Information given to patients about adverse effects of radiotherapy: a survey of patients' views

Abstract

In practice, clinicians vary markedly in the amount of information they give to patients before consent for investigation or treatment is obtained. We present a study to evaluate the amount of information patients feel that they should be given. Between October 2001 and February 2002, 82 adults were enrolled into the study before commencing treatment with radiotherapy. Participants were interviewed with the aid of a questionnaire, and responses were analysed to detect differences related to age, sex, disease site, treatment intent and social class. The distribution of responses to the interview was large. For a mild side-effect, 23 patients (28%) wanted to be informed if the risk of the side-effect was as small as 0.1%, whereas 25 patients (31%) would only want to be informed if there was either a 50% or a 100% chance of it occurring. For severe side-effects, 36 (44%) wanted to be informed of a 0.1% risk, whereas 13 (16%) only wanted to be informed if the risk was either 50% or 100%. There was no association with sex, treatment intent (radical or palliative), social class or disease site. Information requirements tended to be greater in people under 60 years.

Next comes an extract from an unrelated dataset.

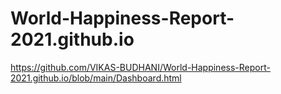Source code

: # World-Happiness-Report-2021.github.io
https://github.com/VIKAS-BUDHANI/World-Happiness-Report-2021.github.io/blob/main/Dashboard.html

This reached statistical significance (P = 0.007) for severe side-effects, where younger patients were more likely to want to be informed of a side-effect if there was a 10% or less chance of it occurring. Information needs varied widely within our survey population. It is difficult to predict how much information patients feel they need before giving informed consent. Therefore, a patient-centred approach must involve tailoring information to individual patient requirements.